Monday, September 26, 2005

Analytical

I'm guilty of overanalyzing a lot of things. I was even told this past weekend that I don't accept other people's love because I overanalyze it. For example, if someone gives me a hug, I might think to myself that they're only giving me a hug because they haven't given me one in a while and they feel like they have to. This conversation came about because of something that happened in one of my classes last week.

Our professor is trying to get us to be more confident in ourselves about our counseling. She made us bring an example of what we perceived as a "really bad" counseling session. I was the first person in my class to show my tape. Anyway, after being really nervous and talking about the tape, I made this comment, "You are trying to get me to be more confident. However, you need to know that this lack of confidence runs really deep and is something not easily taken away - believe me, I've worked on it and am working on it. You should know that there's a sense of pride in my self-degradation. I know that sounds weird because when I hear myself say it, I wonder about it. But you see, as long as I put myself down, I can say that I'm not too arrogant - something that I struggle with.
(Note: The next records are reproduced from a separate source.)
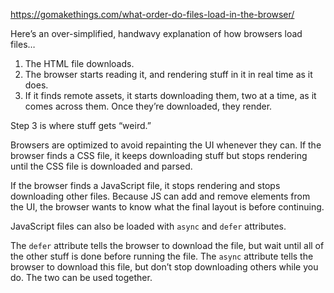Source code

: 
https://gomakethings.com/what-order-do-files-load-in-the-browser/

Here’s an over-simplified, handwavy explanation of how browsers load files…

1. The HTML file downloads.
2. The browser starts reading it, and rendering stuff in it in real time as it does.
3. If it finds remote assets, it starts downloading them, two at a time, as it comes across them. Once they’re downloaded, they render.

Step 3 is where stuff gets “weird.”

Browsers are optimized to avoid repainting the UI whenever they can. If the browser finds a CSS file, it keeps downloading stuff but stops rendering until the CSS file is downloaded and parsed.

If the browser finds a JavaScript file, it stops rendering and stops downloading other files. Because JS can add and remove elements from the UI, the browser wants to know what the final layout is before continuing.

JavaScript files can also be loaded with `async` and `defer` attributes.

The `defer` attribute tells the browser to download the file, but wait until all of the other stuff is done before running the file. The `async` attribute tells the browser to download this file, but don’t stop downloading others while you do. The two can be used together.

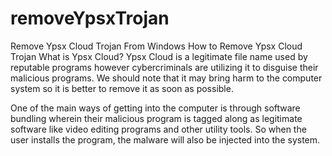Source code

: # removeYpsxTrojan
Remove Ypsx Cloud Trojan From Windows
How to Remove Ypsx Cloud Trojan
What is Ypsx Cloud?
Ypsx Cloud is a legitimate file name used by reputable programs however cybercriminals are utilizing it to disguise their malicious programs. 
We should note that it may bring harm to the computer system so it is better to remove it as soon as possible.

One of the main ways of getting into the computer is through software bundling wherein their malicious program is tagged along as legitimate software like video editing programs and other utility tools. 
So when the user installs the program, the malware will also be injected into the system.
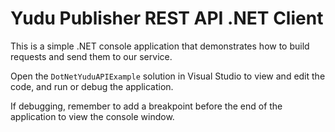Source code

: Yudu Publisher REST API .NET Client
===================================

This is a simple .NET console application that demonstrates how to build requests and send them to our service.

Open the `DotNetYuduAPIExample` solution in Visual Studio to view and edit the code, and run or debug the application.

If debugging, remember to add a breakpoint before the end of the application to view the console window.
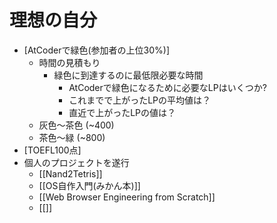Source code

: # 理想の自分
- [AtCoderで緑色(参加者の上位30%)]
	- 時間の見積もり
		- 緑色に到達するのに最低限必要な時間
			- AtCoderで緑色になるために必要なLPはいくつか?
			- これまでで上がったLPの平均値は？
			- 直近で上がったLPの値は？
	- 灰色〜茶色 (~400)
	- 茶色〜緑 (~800)
- [TOEFL100点]
- 個人のプロジェクトを遂行
	- [[Nand2Tetris]]
	- [[OS自作入門(みかん本)]]
	- [[Web Browser Engineering from Scratch]]
	- [[]]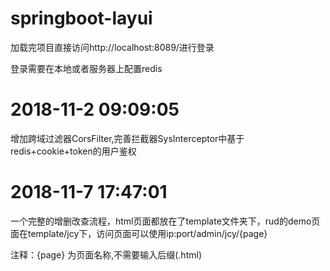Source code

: # springboot-layui
加载完项目直接访问http://localhost:8089/进行登录

登录需要在本地或者服务器上配置redis

# 2018-11-2 09:09:05

增加跨域过滤器CorsFilter,完善拦截器SysInterceptor中基于redis+cookie+token的用户鉴权

# 2018-11-7 17:47:01
一个完整的增删改查流程，html页面都放在了template文件夹下，rud的demo页面在template/jcy下，访问页面可以使用ip:port/admin/jcy/{page} 

注释：{page} 为页面名称,不需要输入后缀(.html)
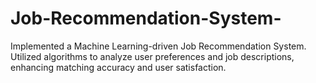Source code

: # Job-Recommendation-System-
Implemented a Machine Learning-driven Job Recommendation System. Utilized algorithms to analyze user preferences and job descriptions, enhancing matching accuracy and user satisfaction.
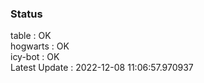 ### Status


table : OK  
hogwarts : OK  
icy-bot : OK  
Latest Update : 2022-12-08 11:06:57.970937
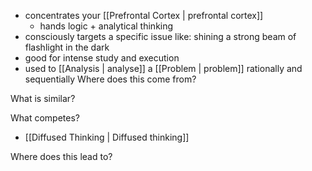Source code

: - concentrates your [[Prefrontal Cortex | prefrontal cortex]]
	- hands logic + analytical thinking
- consciously targets a specific issue
like: shining a strong beam of flashlight in the dark
- good for intense study and execution
- used to [[Analysis | analyse]] a [[Problem | problem]] rationally and sequentially
Where does this come from?

What is similar?

What competes?
- [[Diffused Thinking | Diffused thinking]]

Where does this lead to?


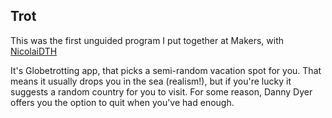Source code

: Trot
--

This was the first unguided program I put together at Makers, with [NicolaiDTH](https://github.com/NicolaiDTH/)

It's Globetrotting app, that picks a semi-random vacation spot for you. That means it usually drops you in the sea (realism!), but if you're lucky it suggests a random country for you to visit. For some reason, Danny Dyer offers you the option to quit when you've had enough. 

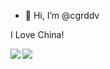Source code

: - 👋 Hi, I’m @cgrddv


I  Love China!

<img align="left" src="https://github-readme-stats.vercel.app/api?username=cgrddv&show_icons=true&line_height=24"/>
<img alian="right" src="https://github-readme-stats.vercel.app/api/top-langs?username=cgrddv&layout=compact&langs_count=8&card_width=280"/>
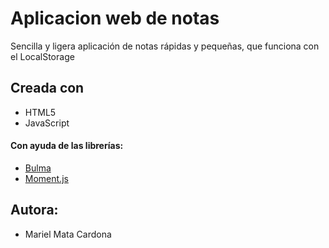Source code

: # Aplicacion web de notas

Sencilla y ligera aplicación de notas rápidas y pequeñas, que funciona con el LocalStorage

## Creada con
* HTML5
* JavaScript
#### Con ayuda de las librerías: 
* [Bulma](https://bulma.io/)
* [Moment.js](https://momentjs.com/)

## Autora:
* Mariel Mata Cardona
Also, I believe that I'm inherently evil, so self-degradation comes naturally with that. As long as I don't think too highly of myself, I know I am not accepting of my evil nature."
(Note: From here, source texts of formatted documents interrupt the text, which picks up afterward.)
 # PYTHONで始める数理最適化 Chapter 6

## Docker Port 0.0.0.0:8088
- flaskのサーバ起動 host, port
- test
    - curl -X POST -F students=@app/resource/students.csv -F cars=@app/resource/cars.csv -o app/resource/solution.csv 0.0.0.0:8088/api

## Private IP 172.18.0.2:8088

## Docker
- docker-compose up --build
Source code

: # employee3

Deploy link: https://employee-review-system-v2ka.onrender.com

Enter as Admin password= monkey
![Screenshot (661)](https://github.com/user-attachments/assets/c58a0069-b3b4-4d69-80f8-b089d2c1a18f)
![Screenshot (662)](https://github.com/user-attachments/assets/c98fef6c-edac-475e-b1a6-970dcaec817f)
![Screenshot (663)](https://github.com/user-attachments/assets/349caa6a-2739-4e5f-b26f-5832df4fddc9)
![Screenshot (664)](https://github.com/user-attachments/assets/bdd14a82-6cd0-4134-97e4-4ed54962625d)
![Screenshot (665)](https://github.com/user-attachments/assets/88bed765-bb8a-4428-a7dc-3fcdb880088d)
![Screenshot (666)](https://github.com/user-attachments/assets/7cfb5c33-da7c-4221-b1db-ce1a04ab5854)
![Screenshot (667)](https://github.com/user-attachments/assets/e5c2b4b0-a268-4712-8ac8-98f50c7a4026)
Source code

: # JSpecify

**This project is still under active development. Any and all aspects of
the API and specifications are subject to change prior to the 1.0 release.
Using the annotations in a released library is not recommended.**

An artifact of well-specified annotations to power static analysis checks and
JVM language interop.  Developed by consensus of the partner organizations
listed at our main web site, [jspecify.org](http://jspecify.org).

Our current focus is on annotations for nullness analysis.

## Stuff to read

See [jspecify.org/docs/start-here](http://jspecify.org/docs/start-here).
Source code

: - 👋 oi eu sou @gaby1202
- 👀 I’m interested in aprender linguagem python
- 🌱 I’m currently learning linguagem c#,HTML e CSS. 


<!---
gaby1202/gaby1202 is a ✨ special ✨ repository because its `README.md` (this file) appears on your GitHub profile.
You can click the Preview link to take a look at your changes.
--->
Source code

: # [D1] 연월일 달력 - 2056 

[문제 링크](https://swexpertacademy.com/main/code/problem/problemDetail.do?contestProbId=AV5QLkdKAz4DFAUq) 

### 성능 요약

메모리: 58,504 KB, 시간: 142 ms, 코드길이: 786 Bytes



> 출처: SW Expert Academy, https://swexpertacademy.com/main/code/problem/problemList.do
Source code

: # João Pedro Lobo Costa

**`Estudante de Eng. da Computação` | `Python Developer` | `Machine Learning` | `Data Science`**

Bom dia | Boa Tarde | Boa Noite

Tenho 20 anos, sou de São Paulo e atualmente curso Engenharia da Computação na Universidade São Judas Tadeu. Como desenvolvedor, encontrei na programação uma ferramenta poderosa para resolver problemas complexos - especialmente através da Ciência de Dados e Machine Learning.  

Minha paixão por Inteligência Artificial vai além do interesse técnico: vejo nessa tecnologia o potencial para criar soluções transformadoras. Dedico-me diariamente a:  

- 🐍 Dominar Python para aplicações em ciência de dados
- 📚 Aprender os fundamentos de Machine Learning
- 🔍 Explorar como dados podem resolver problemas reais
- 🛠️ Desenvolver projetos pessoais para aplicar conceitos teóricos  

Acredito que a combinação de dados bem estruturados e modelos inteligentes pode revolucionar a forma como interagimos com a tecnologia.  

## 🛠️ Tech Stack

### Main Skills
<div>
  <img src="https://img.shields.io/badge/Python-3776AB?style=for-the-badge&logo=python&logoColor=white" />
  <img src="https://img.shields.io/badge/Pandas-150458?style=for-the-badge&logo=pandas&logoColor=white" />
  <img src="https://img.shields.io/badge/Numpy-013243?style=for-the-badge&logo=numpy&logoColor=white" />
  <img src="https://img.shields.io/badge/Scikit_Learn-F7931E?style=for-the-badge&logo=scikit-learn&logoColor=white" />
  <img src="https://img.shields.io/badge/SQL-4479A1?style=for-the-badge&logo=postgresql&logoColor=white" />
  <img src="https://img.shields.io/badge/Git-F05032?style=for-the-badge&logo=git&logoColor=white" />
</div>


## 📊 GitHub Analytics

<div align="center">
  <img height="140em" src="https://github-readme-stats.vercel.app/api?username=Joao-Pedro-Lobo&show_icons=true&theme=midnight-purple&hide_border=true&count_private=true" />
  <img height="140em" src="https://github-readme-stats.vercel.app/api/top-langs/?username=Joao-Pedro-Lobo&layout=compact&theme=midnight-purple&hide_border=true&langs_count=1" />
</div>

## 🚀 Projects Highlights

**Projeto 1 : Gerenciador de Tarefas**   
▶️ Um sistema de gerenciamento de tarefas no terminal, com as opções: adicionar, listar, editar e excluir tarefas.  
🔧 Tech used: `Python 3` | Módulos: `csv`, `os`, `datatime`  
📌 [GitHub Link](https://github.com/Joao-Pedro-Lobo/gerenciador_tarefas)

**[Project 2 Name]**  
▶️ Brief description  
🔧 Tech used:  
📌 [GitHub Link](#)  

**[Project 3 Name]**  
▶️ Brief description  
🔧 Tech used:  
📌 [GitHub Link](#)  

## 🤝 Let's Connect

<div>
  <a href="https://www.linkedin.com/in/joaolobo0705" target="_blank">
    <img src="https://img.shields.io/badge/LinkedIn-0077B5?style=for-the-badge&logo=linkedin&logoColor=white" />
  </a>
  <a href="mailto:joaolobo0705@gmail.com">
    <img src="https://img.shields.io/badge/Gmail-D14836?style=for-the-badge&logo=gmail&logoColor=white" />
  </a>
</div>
Maybe I should just accept people's love and not think so much about my evilness (or focus more on God's grace in spite of my evilness). I don't know. All I know is that while my overanalytical mind may be a curse in some areas of my life it is definitely something that I'm proud of in other areas.

Alright, enough of that. Last weekend, the 17th, I rode 63 miles. I felt alright afterward. We will see what my next longest ride is. Thanks for reading.

Monday, September 12, 2005

Santo, TX

Don't you just love having a great weekend? I had a weekend that made me really happy to be able to go where I want to go when I want to go without really having anyone to answer to about it.

I went to church in Mineral Wells yesterday morning to visit a good friend of mine and his wife that go there. My friend is the youth minister at that church (I seem to have an abundance of friends in youth ministry). Anyway, it was really cool to see my friend lead the congregation in worship - he did a fantastic job - I told him so afterward. While we were worshipping, it dawned on me that we are now at the age where we are part of the church leadership. When did that happen? Wow! After church, we went to an Italian restaurant and then went to my friends' house in Santo, TX. The house is really, really nice and the view...well, it's pretty much just awesome. The house sits on a hill and from the back of the house one can see for miles and miles - it's just beautiful and quiet and peaceful(Why wasn't Sunago there?!?). We spent the afternoon talking about church, worship, friends, and just having a good time. I didn't want to leave, but decided I needed to come back so that I could come to work today.

I will remember yesterday for a long time - it will bring a smile to my face because I cherish the relationship that I have with those friends. It makes me want to visit people more often - so don't be surprised if I give any one of y'all a call and say "hey, I'll be there on ...."

By the way, I rode 37 miles on Saturday. Not too shabby. The Saturday before that, I rode 57 miles - I asked the Lord to come on that day! My training is good and I'm enjoying it. Alright, that's enough for now. Thanks for reading.